### DATA EXTRACT
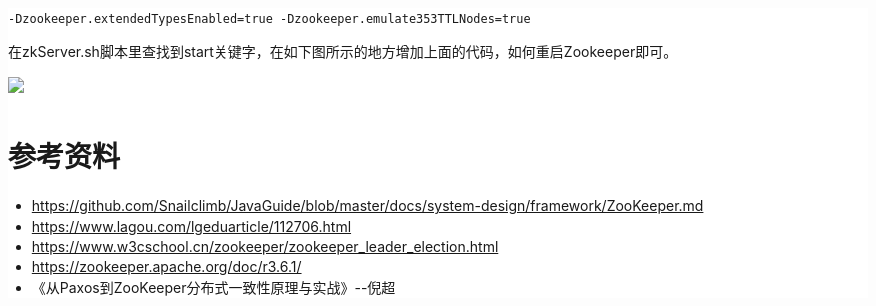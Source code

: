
 ```text
-Dzookeeper.extendedTypesEnabled=true -Dzookeeper.emulate353TTLNodes=true
```

在zkServer.sh脚本里查找到start关键字，在如下图所示的地方增加上面的代码，如何重启Zookeeper即可。

![](https://technotes.oss-cn-shenzhen.aliyuncs.com/2021/images/07-726473363.png)

# **参考资料**

- https://github.com/Snailclimb/JavaGuide/blob/master/docs/system-design/framework/ZooKeeper.md
- https://www.lagou.com/lgeduarticle/112706.html
- https://www.w3cschool.cn/zookeeper/zookeeper_leader_election.html
- https://zookeeper.apache.org/doc/r3.6.1/ 
- 《从Paxos到ZooKeeper分布式一致性原理与实战》--倪超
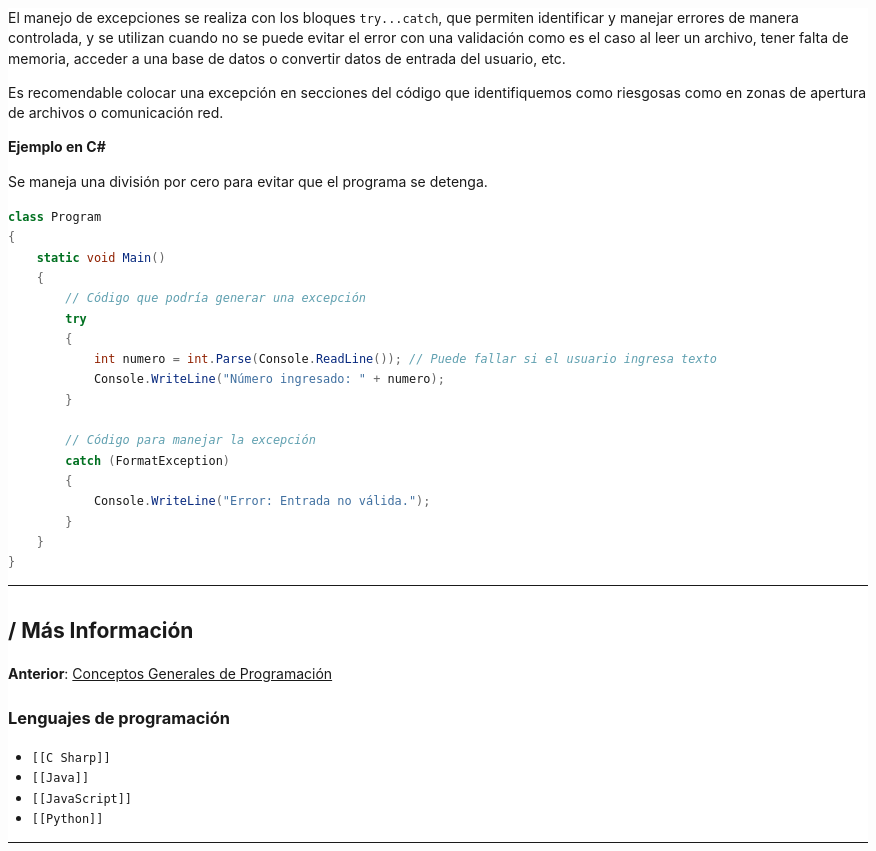 El manejo de excepciones se realiza con los bloques `try...catch`, que permiten identificar y manejar errores de manera controlada, y se utilizan  cuando no se puede evitar el error con una validación como es el caso al leer un archivo, tener falta de memoria, acceder a una base de datos o convertir datos de entrada del usuario, etc.

Es recomendable colocar una excepción en secciones del código que identifiquemos como riesgosas como en zonas de apertura de archivos o comunicación red.

**Ejemplo en C#**

Se maneja una división por cero para evitar que el programa se detenga.

```csharp
class Program
{
    static void Main()
    {
	    // Código que podría generar una excepción
        try
		{
		    int numero = int.Parse(Console.ReadLine()); // Puede fallar si el usuario ingresa texto
		    Console.WriteLine("Número ingresado: " + numero);
		}
		
		// Código para manejar la excepción
		catch (FormatException)
		{
		    Console.WriteLine("Error: Entrada no válida.");
		}
    }
}
```

---

## / Más Información

**Anterior**: [Conceptos Generales de Programación](/apuntes/conceptos-generales-de-programación/)

### Lenguajes de programación

- `[[C Sharp]]`
- `[[Java]]`
- `[[JavaScript]]`
- `[[Python]]`

---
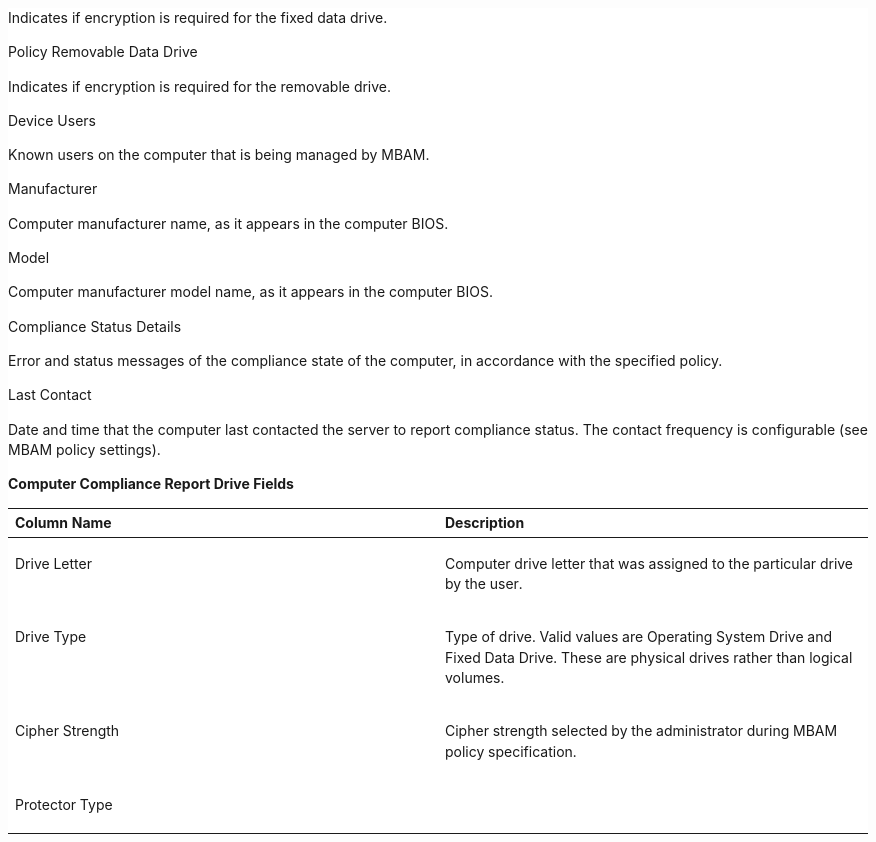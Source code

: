 <td align="left"><p>Indicates if encryption is required for the fixed data drive.</p></td>
</tr>
<tr class="odd">
<td align="left"><p>Policy Removable Data Drive</p></td>
<td align="left"><p>Indicates if encryption is required for the removable drive.</p></td>
</tr>
<tr class="even">
<td align="left"><p>Device Users</p></td>
<td align="left"><p>Known users on the computer that is being managed by MBAM.</p></td>
</tr>
<tr class="odd">
<td align="left"><p>Manufacturer</p></td>
<td align="left"><p>Computer manufacturer name, as it appears in the computer BIOS.</p></td>
</tr>
<tr class="even">
<td align="left"><p>Model</p></td>
<td align="left"><p>Computer manufacturer model name, as it appears in the computer BIOS.</p></td>
</tr>
<tr class="odd">
<td align="left"><p>Compliance Status Details</p></td>
<td align="left"><p>Error and status messages of the compliance state of the computer, in accordance with the specified policy.</p></td>
</tr>
<tr class="even">
<td align="left"><p>Last Contact</p></td>
<td align="left"><p>Date and time that the computer last contacted the server to report compliance status. The contact frequency is configurable (see MBAM policy settings).</p></td>
</tr>
</tbody>
</table>

 

**Computer Compliance Report Drive Fields**

<table>
<colgroup>
<col width="50%" />
<col width="50%" />
</colgroup>
<thead>
<tr class="header">
<th align="left">Column Name</th>
<th align="left">Description</th>
</tr>
</thead>
<tbody>
<tr class="odd">
<td align="left"><p>Drive Letter</p></td>
<td align="left"><p>Computer drive letter that was assigned to the particular drive by the user.</p></td>
</tr>
<tr class="even">
<td align="left"><p>Drive Type</p></td>
<td align="left"><p>Type of drive. Valid values are Operating System Drive and Fixed Data Drive. These are physical drives rather than logical volumes.</p></td>
</tr>
<tr class="odd">
<td align="left"><p>Cipher Strength</p></td>
<td align="left"><p>Cipher strength selected by the administrator during MBAM policy specification.</p></td>
</tr>
<tr class="even">
<td align="left"><p>Protector Type</p></td>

### DIRECTIONS
Repeat the records word for word, skipping pictures.

### OUTPUT
Source code

:
 ```text
-Dzookeeper.extendedTypesEnabled=true -Dzookeeper.emulate353TTLNodes=true
```

在zkServer.sh脚本里查找到start关键字，在如下图所示的地方增加上面的代码，如何重启Zookeeper即可。

![](https://technotes.oss-cn-shenzhen.aliyuncs.com/2021/images/07-726473363.png)

# **参考资料**

- https://github.com/Snailclimb/JavaGuide/blob/master/docs/system-design/framework/ZooKeeper.md
- https://www.lagou.com/lgeduarticle/112706.html
- https://www.w3cschool.cn/zookeeper/zookeeper_leader_election.html
- https://zookeeper.apache.org/doc/r3.6.1/ 
- 《从Paxos到ZooKeeper分布式一致性原理与实战》--倪超
 El manejo de excepciones se realiza con los bloques `try...catch`, que permiten identificar y manejar errores de manera controlada, y se utilizan  cuando no se puede evitar el error con una validación como es el caso al leer un archivo, tener falta de memoria, acceder a una base de datos o convertir datos de entrada del usuario, etc.

Es recomendable colocar una excepción en secciones del código que identifiquemos como riesgosas como en zonas de apertura de archivos o comunicación red.

**Ejemplo en C#**

Se maneja una división por cero para evitar que el programa se detenga.

```csharp
class Program
{
    static void Main()
    {
	    // Código que podría generar una excepción
        try
		{
		    int numero = int.Parse(Console.ReadLine()); // Puede fallar si el usuario ingresa texto
		    Console.WriteLine("Número ingresado: " + numero);
		}
		
		// Código para manejar la excepción
		catch (FormatException)
		{
		    Console.WriteLine("Error: Entrada no válida.");
		}
    }
}
```

---

## / Más Información

**Anterior**: [Conceptos Generales de Programación](/apuntes/conceptos-generales-de-programación/)

### Lenguajes de programación

- `[[C Sharp]]`
- `[[Java]]`
- `[[JavaScript]]`
- `[[Python]]`

---
Source code

: <td align="left"><p>Indicates if encryption is required for the fixed data drive.</p></td>
</tr>
<tr class="odd">
<td align="left"><p>Policy Removable Data Drive</p></td>
<td align="left"><p>Indicates if encryption is required for the removable drive.</p></td>
</tr>
<tr class="even">
<td align="left"><p>Device Users</p></td>
<td align="left"><p>Known users on the computer that is being managed by MBAM.</p></td>
</tr>
<tr class="odd">
<td align="left"><p>Manufacturer</p></td>
<td align="left"><p>Computer manufacturer name, as it appears in the computer BIOS.</p></td>
</tr>
<tr class="even">
<td align="left"><p>Model</p></td>
<td align="left"><p>Computer manufacturer model name, as it appears in the computer BIOS.</p></td>
</tr>
<tr class="odd">
<td align="left"><p>Compliance Status Details</p></td>
<td align="left"><p>Error and status messages of the compliance state of the computer, in accordance with the specified policy.</p></td>
</tr>
<tr class="even">
<td align="left"><p>Last Contact</p></td>
<td align="left"><p>Date and time that the computer last contacted the server to report compliance status. The contact frequency is configurable (see MBAM policy settings).</p></td>
</tr>
</tbody>
</table>

 

**Computer Compliance Report Drive Fields**

<table>
<colgroup>
<col width="50%" />
<col width="50%" />
</colgroup>
<thead>
<tr class="header">
<th align="left">Column Name</th>
<th align="left">Description</th>
</tr>
</thead>
<tbody>
<tr class="odd">
<td align="left"><p>Drive Letter</p></td>
<td align="left"><p>Computer drive letter that was assigned to the particular drive by the user.</p></td>
</tr>
<tr class="even">
<td align="left"><p>Drive Type</p></td>
<td align="left"><p>Type of drive. Valid values are Operating System Drive and Fixed Data Drive. These are physical drives rather than logical volumes.</p></td>
</tr>
<tr class="odd">
<td align="left"><p>Cipher Strength</p></td>
<td align="left"><p>Cipher strength selected by the administrator during MBAM policy specification.</p></td>
</tr>
<tr class="even">
<td align="left"><p>Protector Type</p></td>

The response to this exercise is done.